Interview zu partnerschaftlicher Gewalt: "Extreme Eifersucht ist Gewalt"

Wenn in Partnerschaften Kontrolle ausgeübt wird, handelt es sich um eine geschlechtsunspezifische Form von psychischer Gewalt. Die Betroffenheit ist dennoch unterschiedlich.

Störrisch, kontrollwütig? Wo psychische Gewalt in der Partnerschaft anfängt, lässt sich nicht allgemeingültig festlegen. Bild: photocase / rebealk

taz: Frau Schröttle, wurden Sie heute schon beleidigt?

Monika Schröttle: Nein.

Beleidigen, Herabwürdigen und das Bloßstellen in aller Öffentlichkeit können Formen psychischer Gewalt sein. Studien besagen, dass jede zweite Frau das schon mal erlebt hat.

Monika Schröttle, 44, ist Sozialwissenschaftlerin und Politologin an der Universität Bielefeld. Sie forscht unter anderem zur Gewalt in Paarbeziehungen.

* Der 25. November ist der Internationale Tag gegen Gewalt an Frauen. Es gibt ihn seit 1981, seitdem organisieren Menschenrechtsorganisationen weltweit Veranstaltungen, mit denen sie auf Vergewaltigung, Zwangsprostitution, sexuellen Missbrauch und Sextourismus hinweisen.

* In Deutschland ist jede Vierte von körperlicher, sexueller und psychischer Gewalt betroffen.

* 364 Frauenhäuser gibt es in Deutschland. Dorthin flüchten jedes Jahr rund 20.000 Frauen (mit 20.000 Kindern) vor gewalttätigen Partnern.

* Viele Frauenhäuser erhalten keine oder nur eine geringe staatliche Finanzierung und sind auf private Spenden angewiesen.

Auch schwere Eifersucht, Kontrolle und Bedrohungen gehören dazu. Paarbeziehungen, Familie und der Arbeitsplatz sind beliebte Orte, an denen psychische Gewalt ausgeübt werden kann. Betroffen sind Frauen und Männer.

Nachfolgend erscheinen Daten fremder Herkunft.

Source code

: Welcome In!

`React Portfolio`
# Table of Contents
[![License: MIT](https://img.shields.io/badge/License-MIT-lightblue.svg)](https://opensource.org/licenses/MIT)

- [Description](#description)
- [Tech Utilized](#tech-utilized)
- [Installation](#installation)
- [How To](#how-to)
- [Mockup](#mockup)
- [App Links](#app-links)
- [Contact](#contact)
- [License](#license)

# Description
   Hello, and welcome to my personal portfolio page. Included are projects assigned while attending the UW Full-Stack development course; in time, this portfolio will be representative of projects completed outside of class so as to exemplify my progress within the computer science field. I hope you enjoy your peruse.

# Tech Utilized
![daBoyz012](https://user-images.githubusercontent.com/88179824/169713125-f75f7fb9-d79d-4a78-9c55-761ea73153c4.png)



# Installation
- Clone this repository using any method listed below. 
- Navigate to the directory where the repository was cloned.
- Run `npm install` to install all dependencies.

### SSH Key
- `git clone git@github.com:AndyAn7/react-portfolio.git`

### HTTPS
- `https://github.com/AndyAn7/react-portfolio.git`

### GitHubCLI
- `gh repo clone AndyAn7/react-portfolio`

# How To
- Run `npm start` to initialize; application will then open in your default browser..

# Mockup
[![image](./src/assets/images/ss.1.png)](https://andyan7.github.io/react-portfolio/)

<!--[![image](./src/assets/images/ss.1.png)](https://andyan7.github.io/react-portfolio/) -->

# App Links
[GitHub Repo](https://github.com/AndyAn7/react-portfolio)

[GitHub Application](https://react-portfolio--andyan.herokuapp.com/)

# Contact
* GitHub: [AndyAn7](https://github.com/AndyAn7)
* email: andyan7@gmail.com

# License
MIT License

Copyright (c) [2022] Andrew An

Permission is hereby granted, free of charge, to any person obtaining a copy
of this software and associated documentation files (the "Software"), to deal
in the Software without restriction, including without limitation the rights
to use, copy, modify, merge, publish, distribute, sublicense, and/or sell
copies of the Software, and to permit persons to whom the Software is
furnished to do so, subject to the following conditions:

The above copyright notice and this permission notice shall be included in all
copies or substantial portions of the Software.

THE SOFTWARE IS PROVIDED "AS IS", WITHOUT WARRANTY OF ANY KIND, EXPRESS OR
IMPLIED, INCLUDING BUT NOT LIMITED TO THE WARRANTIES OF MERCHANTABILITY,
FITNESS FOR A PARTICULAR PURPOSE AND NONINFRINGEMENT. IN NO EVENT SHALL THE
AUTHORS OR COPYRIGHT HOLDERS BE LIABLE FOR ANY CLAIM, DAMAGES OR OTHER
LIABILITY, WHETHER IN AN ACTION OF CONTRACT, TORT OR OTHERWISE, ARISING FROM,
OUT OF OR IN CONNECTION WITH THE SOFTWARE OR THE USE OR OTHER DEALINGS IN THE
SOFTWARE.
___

Bestätigen Sie damit die Studie des Sozialwissenschaftlers Peter Döge, der gerade nachgewiesen hat, dass Männer genauso oft von Gewalt betroffen sind wie Frauen?

Nein, überhaupt nicht. Die Döge-Studie betrachtet Gewalt vollkommen undifferenziert. Sie setzt schwere körperliche Gewalt wie Schlagen und Vergewaltigung mit einmaligen Beleidigungen und Beschimpfen gleich. Ein Mann, der von seiner Partnerin einmal angeschrien wurde, hat deshalb noch keine Gewalt erlebt, auch keine psychische. Dazu gehört schon eine gewisse Härte, Häufigkeit und Systematik.

Was ist psychische Gewalt?

Es ist schwer zu sagen, wo psychische Gewalt genau beginnt. Im Bereich der Paarforschung zählen wir extreme Eifersucht, Kontrolle, regelmäßige und demütigende verbale Übergriffe sowie Gewaltandrohungen und ökonomische Kontrolle dazu.

Menschen streiten sich schon mal. Ist das schon psychische Gewalt?

Es gibt normale Streits im Alltag, bei denen sich Paare anbrüllen und aggressiver gegeneinander sind. Aber dann gibt es auch Fälle, in denen ein Partner den anderen regelmäßig heruntermacht und demütigt, Bedrohungskulissen aufbaut, Psychoterror betreibt, den anderen kontrolliert und eingrenzt.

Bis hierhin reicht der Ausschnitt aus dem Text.